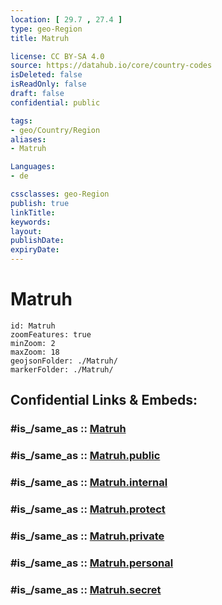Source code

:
 ```yaml
---
location: [ 29.7 , 27.4 ] 
type: geo-Region
title: Matruh

license: CC BY-SA 4.0
source: https://datahub.io/core/country-codes
isDeleted: false
isReadOnly: false
draft: false
confidential: public

tags:
- geo/Country/Region
aliases:
- Matruh

Languages:
- de

cssclasses: geo-Region
publish: true
linkTitle: 
keywords: 
layout: 
publishDate: 
expiryDate: 
---
```


# Matruh

```leaflet
id: Matruh
zoomFeatures: true 
minZoom: 2 
maxZoom: 18
geojsonFolder: ./Matruh/
markerFolder: ./Matruh/
```


## Confidential Links & Embeds: 

### #is_/same_as :: [Matruh](/_Standards/Earth/Continent/Africa/Africa~North/Egypt/governorates~Egypt/Matruh.md) 

### #is_/same_as :: [Matruh.public](/_public/Earth/Continent/Africa/Africa~North/Egypt/governorates~Egypt/Matruh.public.md) 

### #is_/same_as :: [Matruh.internal](/_internal/Earth/Continent/Africa/Africa~North/Egypt/governorates~Egypt/Matruh.internal.md) 

### #is_/same_as :: [Matruh.protect](/_protect/Earth/Continent/Africa/Africa~North/Egypt/governorates~Egypt/Matruh.protect.md) 

### #is_/same_as :: [Matruh.private](/_private/Earth/Continent/Africa/Africa~North/Egypt/governorates~Egypt/Matruh.private.md) 

### #is_/same_as :: [Matruh.personal](/_personal/Earth/Continent/Africa/Africa~North/Egypt/governorates~Egypt/Matruh.personal.md) 

### #is_/same_as :: [Matruh.secret](/_secret/Earth/Continent/Africa/Africa~North/Egypt/governorates~Egypt/Matruh.secret.md)

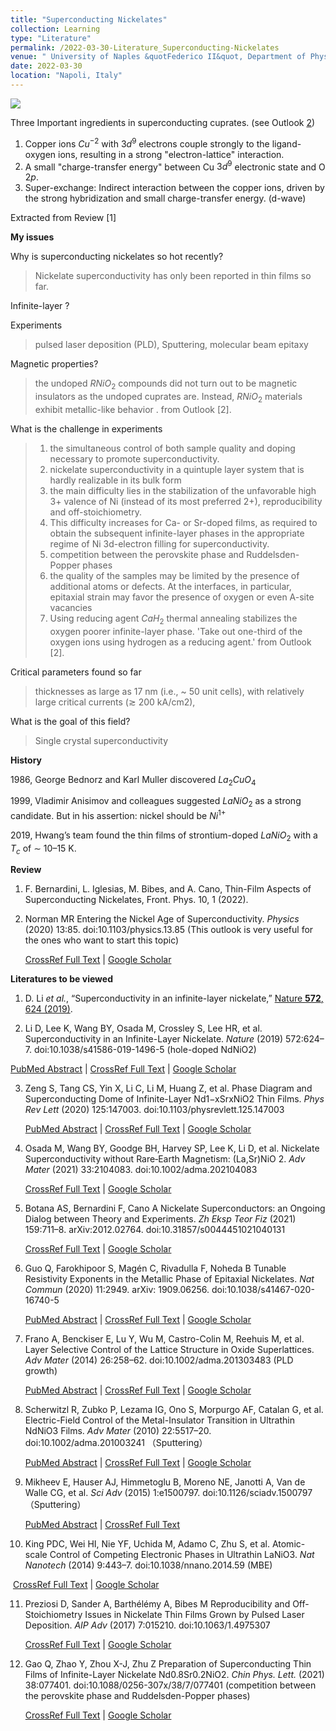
 ```yaml
---
title: "Superconducting Nickelates"
collection: Learning
type: "Literature"
permalink: /2022-03-30-Literature_Superconducting-Nickelates
venue: " University of Naples &quotFederico II&quot, Department of Physics"
date: 2022-03-30
location: "Napoli, Italy"
---
```




<img src = 'https://physics.aps.org/assets/c2123b00-5e60-4001-925c-2c6179f9a0fe/e85_2.png'>



Three Important ingredients in superconducting cuprates. (see Outlook [2](https://physics.aps.org/articles/v13/85)) 

1. Copper ions $Cu^{-2}$  with $3d^9$ electrons couple strongly to the ligand-oxygen ions, resulting in a strong "electron-lattice" interaction.
2. A small "charge-transfer energy" between Cu  $3d^9$ electronic state and O $2p$.
3. Super-exchange: Indirect interaction between the copper ions, driven by the strong hybridization and small charge-transfer energy. (d-wave)



Extracted from Review [1] 

**My issues**

Why is superconducting nickelates so hot recently?

>Nickelate superconductivity has only been reported in thin films so far.

Infinite-layer  ?

Experiments

> pulsed laser deposition (PLD), Sputtering,  molecular beam epitaxy

Magnetic properties?

>  the undoped $RNiO_2$ compounds did not turn out to be magnetic insulators as the undoped cuprates are. Instead, $RNiO_2$ materials exhibit metallic-like behavior .   from Outlook [2].

What is the challenge in experiments

> 1. the simultaneous control of both sample quality and doping necessary to promote superconductivity.
> 2. nickelate superconductivity in a quintuple layer system that is hardly realizable in its bulk form
> 3. the main difficulty lies in the stabilization of the unfavorable high 3+ valence of Ni (instead of its most preferred 2+), reproducibility and off-stoichiometry.
> 4. This difficulty increases for Ca- or Sr-doped films, as required to obtain the subsequent infinite-layer phases in the appropriate regime of Ni 3d-electron filling for superconductivity.
> 5. competition between the perovskite phase and Ruddelsden-Popper phases
> 6. the quality of the samples may be limited by the presence of additional atoms or defects. At the interfaces, in particular, epitaxial strain may favor the presence of
>    oxygen or even A-site vacancies
> 7. Using reducing agent $CaH_2$ thermal annealing stabilizes the oxygen poorer infinite-layer phase.  'Take out one-third of the oxygen ions using hydrogen as a reducing agent.' from Outlook [2].

Critical parameters found so far 

> thicknesses as large as 17 nm (i.e., ~ 50 unit cells), with relatively large critical currents (≳ 200 kA/cm2),

What is the goal of this field?

> Single crystal superconductivity



**History**

1986, George Bednorz and Karl Muller discovered $La_2CuO_4$

1999, Vladimir Anisimov and colleagues suggested $LaNiO_2$ as a strong candidate. But in his assertion: nickel should be  $Ni^{1+}$

2019, Hwang’s team found the thin films of strontium-doped $LaNiO_2$ with a $T_c$ of ∼ 10–15 K.



**Review**

1. F. Bernardini, L. Iglesias, M. Bibes, and A. Cano, Thin-Film Aspects of Superconducting Nickelates, Front. Phys. 10, 1 (2022).

2. Norman MR Entering the Nickel Age of Superconductivity. *Physics* (2020) 13:85. doi:10.1103/physics.13.85   (This outlook is very useful for the ones who want to start this topic)  

   [CrossRef Full Text](https://doi.org/10.1103/physics.13.85) | [Google Scholar](https://scholar.google.com/scholar?hl=en&as_sdt=0%2C5&q=Entering+the+Nickel+Age+of+Superconductivity&btnG=)











**Literatures to be viewed**

1. D. Li *et al.*, “Superconductivity in an infinite-layer nickelate,” [Nature **572**, 624 (2019)](http://dx.doi.org/10.1038/s41586-019-1496-5).

2.  Li D, Lee K, Wang BY, Osada M, Crossley S, Lee HR, et al. Superconductivity in an Infinite-Layer Nickelate. *Nature* (2019) 572:624–7. doi:10.1038/s41586-019-1496-5 (hole-doped NdNiO2)

   [PubMed Abstract](https://pubmed.ncbi.nlm.nih.gov/31462797/) | [CrossRef Full Text](https://doi.org/10.1038/s41586-019-1496-5) | [Google Scholar](https://scholar.google.com/scholar?hl=en&as_sdt=0%2C5&q=Superconductivity+in+an+Infinite-Layer+Nickelate&btnG=)

3. Zeng S, Tang CS, Yin X, Li C, Li M, Huang Z, et al. Phase Diagram and Superconducting Dome of Infinite-Layer Nd1−xSrxNiO2 Thin Films. *Phys Rev Lett* (2020) 125:147003. doi:10.1103/physrevlett.125.147003

   [PubMed Abstract](https://pubmed.ncbi.nlm.nih.gov/33064530/) | [CrossRef Full Text](https://doi.org/10.1103/physrevlett.125.147003) | [Google Scholar](https://scholar.google.com/scholar?hl=en&as_sdt=0%2C5&q=Phase+Diagram+and+Superconducting+Dome+of+Infinite-Layer+Nd1âxSrxNiO2+Thin+Films&btnG=)

4. Osada M, Wang BY, Goodge BH, Harvey SP, Lee K, Li D, et al. Nickelate Superconductivity without Rare‐Earth Magnetism: (La,Sr)NiO 2. *Adv Mater* (2021) 33:2104083. doi:10.1002/adma.202104083

   [CrossRef Full Text](https://doi.org/10.1103/physrevmaterials.4.121801) | [Google Scholar](https://scholar.google.com/scholar?hl=en&as_sdt=0%2C5&q=Phase+Diagram+of+Infinite+Layer+Praseodymium+Nickelate+Pr1âxSrxNiO2+Thin+Films&btnG=)

5. Botana AS, Bernardini F, Cano A Nickelate Superconductors: an Ongoing Dialog between Theory and Experiments. *Zh Eksp Teor Fiz* (2021) 159:711–8. arXiv:2012.02764. doi:10.31857/s0044451021040131

   [CrossRef Full Text](https://doi.org/10.31857/s0044451021040131) | [Google Scholar](https://scholar.google.com/scholar?hl=en&as_sdt=0%2C5&q=Nickelate+Superconductors:+an+Ongoing+Dialog+between+Theory+and+Experiments&btnG=)

6. Guo Q, Farokhipoor S, Magén C, Rivadulla F, Noheda B Tunable Resistivity Exponents in the Metallic Phase of Epitaxial Nickelates. *Nat Commun* (2020) 11:2949. arXiv: 1909.06256. doi:10.1038/s41467-020-16740-5

   [PubMed Abstract](https://pubmed.ncbi.nlm.nih.gov/32527995/) | [CrossRef Full Text](https://doi.org/10.1038/s41467-020-16740-5) | [Google Scholar](https://scholar.google.com/scholar?hl=en&as_sdt=0%2C5&q=Tunable+Resistivity+Exponents+in+the+Metallic+Phase+of+Epitaxial+Nickelates&btnG=)

7. Frano A, Benckiser E, Lu Y, Wu M, Castro-Colin M, Reehuis M, et al. Layer Selective Control of the Lattice Structure in Oxide Superlattices. *Adv Mater* (2014) 26:258–62. doi:10.1002/adma.201303483   (PLD growth)

   [PubMed Abstract](https://pubmed.ncbi.nlm.nih.gov/24155253/) | [CrossRef Full Text](https://doi.org/10.1002/adma.201303483) | [Google Scholar](https://scholar.google.com/scholar?hl=en&as_sdt=0%2C5&q=Layer+Selective+Control+of+the+Lattice+Structure+in+Oxide+Superlattices&btnG=)

8. Scherwitzl R, Zubko P, Lezama IG, Ono S, Morpurgo AF, Catalan G, et al. Electric-Field Control of the Metal-Insulator Transition in Ultrathin NdNiO3 Films. *Adv Mater* (2010) 22:5517–20. doi:10.1002/adma.201003241 （Sputtering）

   [PubMed Abstract](https://pubmed.ncbi.nlm.nih.gov/20976681/) | [CrossRef Full Text](https://doi.org/10.1002/adma.201003241) | [Google Scholar](https://scholar.google.com/scholar?hl=en&as_sdt=0%2C5&q=Electric-Field+Control+of+the+Metal-Insulator+Transition+in+Ultrathin+NdNiO3+Films&btnG=)

9. Mikheev E, Hauser AJ, Himmetoglu B, Moreno NE, Janotti A, Van de Walle CG, et al. *Sci Adv* (2015) 1:e1500797. doi:10.1126/sciadv.1500797 （Sputtering）

   [PubMed Abstract](https://pubmed.ncbi.nlm.nih.gov/26601140/) | [CrossRef Full Text](https://doi.org/10.1126/sciadv.1500797)

10. King PDC, Wei HI, Nie YF, Uchida M, Adamo C, Zhu S, et al. Atomic-scale Control of Competing Electronic Phases in Ultrathin LaNiO3. *Nat Nanotech* (2014) 9:443–7. doi:10.1038/nnano.2014.59 (MBE)

​		[CrossRef Full Text](https://doi.org/10.1038/nnano.2014.59) | [Google Scholar](https://scholar.google.com/scholar?hl=en&as_sdt=0%2C5&q=Atomic-scale+Control+of+Competing+Electronic+Phases+in+Ultrathin+LaNiO3&btnG=)

11. Preziosi D, Sander A, Barthélémy A, Bibes M Reproducibility and Off-Stoichiometry Issues in Nickelate Thin Films Grown by Pulsed Laser Deposition. *AIP Adv* (2017) 7:015210. doi:10.1063/1.4975307 

    [CrossRef Full Text](https://doi.org/10.1063/1.4975307) | [Google Scholar](https://scholar.google.com/scholar?hl=en&as_sdt=0%2C5&q=Reproducibility+and+Off-Stoichiometry+Issues+in+Nickelate+Thin+Films+Grown+by+Pulsed+Laser+Deposition&btnG=)

12. Gao Q, Zhao Y, Zhou X-J, Zhu Z Preparation of Superconducting Thin Films of Infinite-Layer Nickelate Nd0.8Sr0.2NiO2. *Chin Phys. Lett.* (2021) 38:077401. doi:10.1088/0256-307x/38/7/077401  (competition between the perovskite phase and Ruddelsden-Popper phases)

    [CrossRef Full Text](https://doi.org/10.1088/0256-307x/38/7/077401) | [Google Scholar](https://scholar.google.com/scholar?hl=en&as_sdt=0%2C5&q=Preparation+of+Superconducting+Thin+Films+of+Infinite-Layer+Nickelate+Nd0.8Sr0.2NiO2&btnG=)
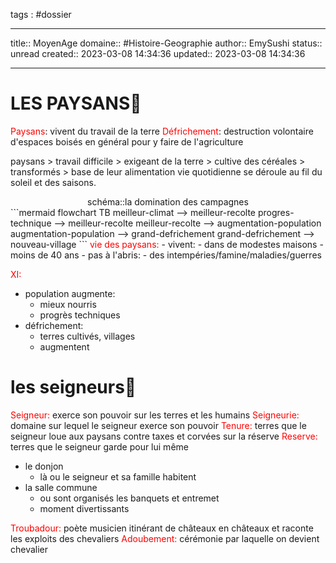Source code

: 
tags : #dossier


---

title:: MoyenAge
domaine:: #Histoire-Geographie 
author:: EmySushi
status:: unread
created:: 2023-03-08 14:34:36
updated:: 2023-03-08 14:34:36

---
# LES PAYSANS🌽 

<font color="#ff0000">Paysans</font>:  vivent du travail de la terre 
<font color="#ff0000">Défrichement</font>:  destruction volontaire d'espaces boisés en général pour y faire de l'agriculture

paysans  > travail difficile > exigeant de la terre > cultive des céréales > transformés > base de leur alimentation 
vie quotidienne se déroule au fil du soleil et des saisons.

<center>schéma::la domination des campagnes</center>
```mermaid
flowchart TB
meilleur-climat --> meilleur-recolte
progres-technique --> meilleur-recolte
meilleur-recolte --> augmentation-population
augmentation-population --> grand-defrichement
grand-defrichement --> nouveau-village
```
<font color="#ff0000">vie des paysans: </font>
- vivent:
	-  dans de modestes maisons
	- moins de 40 ans 
- pas à l'abris:
	- des intempéries/famine/maladies/guerres 

<font color="#ff0000">XI:</font>
- population augmente:
	- mieux nourris
	- progrès techniques 
- défrichement:
	- terres cultivés, villages
	- augmentent
 

# les seigneurs👑

<font color="#ff0000">Seigneur:</font> exerce son pouvoir sur les terres et les humains
<font color="#ff0000">Seigneurie:</font> domaine sur lequel le seigneur exerce son pouvoir 
<font color="#ff0000">Tenure:</font> terres que le seigneur loue aux paysans contre taxes et corvées sur la réserve
<font color="#ff0000">Reserve:</font> terres que le seigneur garde pour lui même

- le donjon 
	- là ou le seigneur et sa famille habitent
- la salle commune
	- ou sont organisés les banquets et entremet
	- moment divertissants

<font color="#ff0000">Troubadour:</font> poète musicien itinérant de châteaux en châteaux et raconte les exploits des chevaliers
<font color="#ff0000">Adoubement:</font> cérémonie par laquelle on devient chevalier
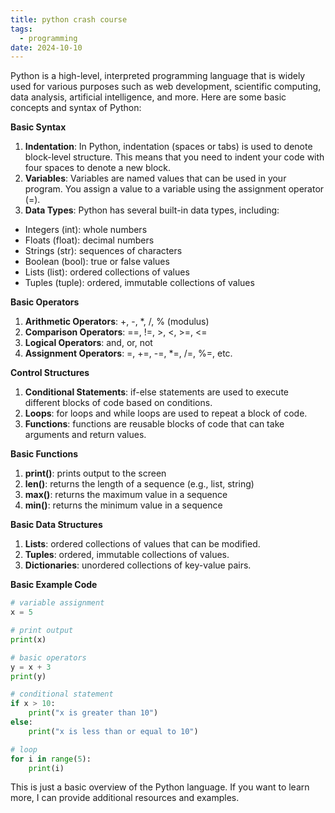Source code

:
 ```yaml
---
title: python crash course
tags:
  - programming
date: 2024-10-10
---
```


Python is a high-level, interpreted programming language that is widely used for various purposes such as web development, 
scientific computing, data analysis, artificial intelligence, and more. Here are some basic concepts and syntax of Python:

**Basic Syntax**

1. **Indentation**: In Python, indentation (spaces or tabs) is used to denote block-level structure. This means that you need 
to indent your code with four spaces to denote a new block.
2. **Variables**: Variables are named values that can be used in your program. You assign a value to a variable using the 
assignment operator (=).
3. **Data Types**: Python has several built-in data types, including:
 * Integers (int): whole numbers
 * Floats (float): decimal numbers
 * Strings (str): sequences of characters
 * Boolean (bool): true or false values
 * Lists (list): ordered collections of values
 * Tuples (tuple): ordered, immutable collections of values

**Basic Operators**

1. **Arithmetic Operators**: +, -, \*, /, % (modulus)
2. **Comparison Operators**: ==, !=, >, <, >=, <=
3. **Logical Operators**: and, or, not
4. **Assignment Operators**: =, +=, -=, \*=, /=, %=, etc.

**Control Structures**

1. **Conditional Statements**: if-else statements are used to execute different blocks of code based on conditions.
2. **Loops**: for loops and while loops are used to repeat a block of code.
3. **Functions**: functions are reusable blocks of code that can take arguments and return values.

**Basic Functions**

1. **print()**: prints output to the screen
2. **len()**: returns the length of a sequence (e.g., list, string)
3. **max()**: returns the maximum value in a sequence
4. **min()**: returns the minimum value in a sequence

**Basic Data Structures**

1. **Lists**: ordered collections of values that can be modified.
2. **Tuples**: ordered, immutable collections of values.
3. **Dictionaries**: unordered collections of key-value pairs.

**Basic Example Code**
```python
# variable assignment
x = 5

# print output
print(x)

# basic operators
y = x + 3
print(y)

# conditional statement
if x > 10:
    print("x is greater than 10")
else:
    print("x is less than or equal to 10")

# loop
for i in range(5):
    print(i)
```
This is just a basic overview of the Python language. If you want to learn more, I can provide additional resources and 
examples.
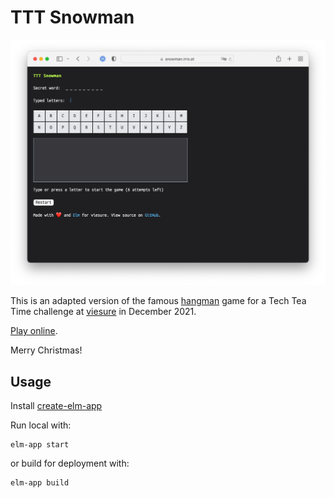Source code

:# TTT Snowman

<p align="center">
  <img src="screenshot.png" alt="screenshot" width="540" />
</p>

This is an adapted version of the famous [hangman](https://en.wikipedia.org/wiki/Hangman_(game)) game for a Tech Tea Time challenge at [viesure](https://viesure.io) in December 2021. 

[Play online](https://snowman.irro.at).

Merry Christmas!

## Usage

Install [create-elm-app](https://github.com/halfzebra/create-elm-app)

Run local with:

```
elm-app start
```

or build for deployment with:

```
elm-app build
```

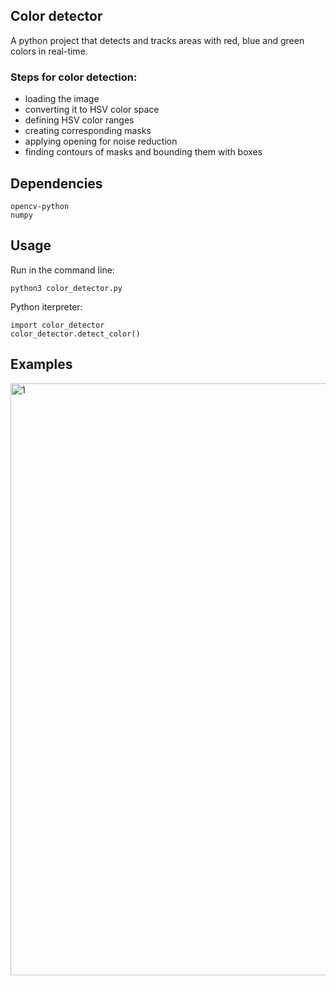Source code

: ## Color detector
A python project that detects and tracks areas with red, blue and green colors in real-time.
### Steps for color detection:
- loading the image
- converting it to HSV color space
- defining HSV color ranges
- creating corresponding masks
- applying opening for noise reduction
- finding contours of masks and bounding them with boxes

## Dependencies
```
opencv-python
numpy
```

## Usage
Run in the command line:
```
python3 color_detector.py
```
Python iterpreter:
```python3
import color_detector
color_detector.detect_color()
```
## Examples
<img width="947" alt="1" src="https://github.com/user-attachments/assets/5b3fe63e-92e4-414a-885c-539ecb4a2f8f" />
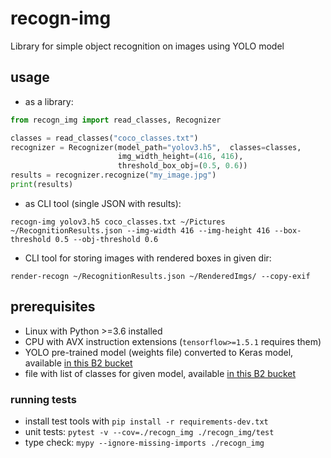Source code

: # recogn-img
Library for simple object recognition on images using YOLO model

## usage
- as a library:
```python
from recogn_img import read_classes, Recognizer

classes = read_classes("coco_classes.txt")
recognizer = Recognizer(model_path="yolov3.h5",  classes=classes,
                        img_width_height=(416, 416),
                        threshold_box_obj=(0.5, 0.6))
results = recognizer.recognize("my_image.jpg")
print(results)
```

- as CLI tool (single JSON with results):
```shell script
recogn-img yolov3.h5 coco_classes.txt ~/Pictures ~/RecognitionResults.json --img-width 416 --img-height 416 --box-threshold 0.5 --obj-threshold 0.6
```

- CLI tool for storing images with rendered boxes in given dir:
```shell script
render-recogn ~/RecognitionResults.json ~/RenderedImgs/ --copy-exif
```

## prerequisites
- Linux with Python >=3.6 installed
- CPU with AVX instruction extensions (`tensorflow>=1.5.1` requires them)
- YOLO pre-trained model (weights file) converted to Keras model, available [in this B2 bucket](https://f001.backblazeb2.com/file/ml-model/keras_darknet_yolov3_2019_09_29.h5.zip)
- file with list of classes for given model, available [in this B2 bucket](https://f001.backblazeb2.com/file/ml-model/keras_darknet_yolov3_2019_09_29_coco_classes.txt)

### running tests
- install test tools with `pip install -r requirements-dev.txt`
- unit tests: `pytest -v --cov=./recogn_img ./recogn_img/test`
- type check: `mypy --ignore-missing-imports ./recogn_img`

→ WORK TASK
From the first line of the listing above, repeat every line through the one holding "and O $2p$.". Both ends count, and pictures stay out.

→ ANSWER SPACE
Source code

:
 ```yaml
---
location: [ 29.7 , 27.4 ] 
type: geo-Region
title: Matruh

license: CC BY-SA 4.0
source: https://datahub.io/core/country-codes
isDeleted: false
isReadOnly: false
draft: false
confidential: public

tags:
- geo/Country/Region
aliases:
- Matruh

Languages:
- de

cssclasses: geo-Region
publish: true
linkTitle: 
keywords: 
layout: 
publishDate: 
expiryDate: 
---
```


# Matruh

```leaflet
id: Matruh
zoomFeatures: true 
minZoom: 2 
maxZoom: 18
geojsonFolder: ./Matruh/
markerFolder: ./Matruh/
```


## Confidential Links & Embeds: 

### #is_/same_as :: [Matruh](/_Standards/Earth/Continent/Africa/Africa~North/Egypt/governorates~Egypt/Matruh.md) 

### #is_/same_as :: [Matruh.public](/_public/Earth/Continent/Africa/Africa~North/Egypt/governorates~Egypt/Matruh.public.md) 

### #is_/same_as :: [Matruh.internal](/_internal/Earth/Continent/Africa/Africa~North/Egypt/governorates~Egypt/Matruh.internal.md) 

### #is_/same_as :: [Matruh.protect](/_protect/Earth/Continent/Africa/Africa~North/Egypt/governorates~Egypt/Matruh.protect.md) 

### #is_/same_as :: [Matruh.private](/_private/Earth/Continent/Africa/Africa~North/Egypt/governorates~Egypt/Matruh.private.md) 

### #is_/same_as :: [Matruh.personal](/_personal/Earth/Continent/Africa/Africa~North/Egypt/governorates~Egypt/Matruh.personal.md) 

### #is_/same_as :: [Matruh.secret](/_secret/Earth/Continent/Africa/Africa~North/Egypt/governorates~Egypt/Matruh.secret.md)

 ```yaml
---
title: "Superconducting Nickelates"
collection: Learning
type: "Literature"
permalink: /2022-03-30-Literature_Superconducting-Nickelates
venue: " University of Naples &quotFederico II&quot, Department of Physics"
date: 2022-03-30
location: "Napoli, Italy"
---
```




<img src = 'https://physics.aps.org/assets/c2123b00-5e60-4001-925c-2c6179f9a0fe/e85_2.png'>



Three Important ingredients in superconducting cuprates. (see Outlook [2](https://physics.aps.org/articles/v13/85)) 

1. Copper ions $Cu^{-2}$  with $3d^9$ electrons couple strongly to the ligand-oxygen ions, resulting in a strong "electron-lattice" interaction.
2. A small "charge-transfer energy" between Cu  $3d^9$ electronic state and O $2p$.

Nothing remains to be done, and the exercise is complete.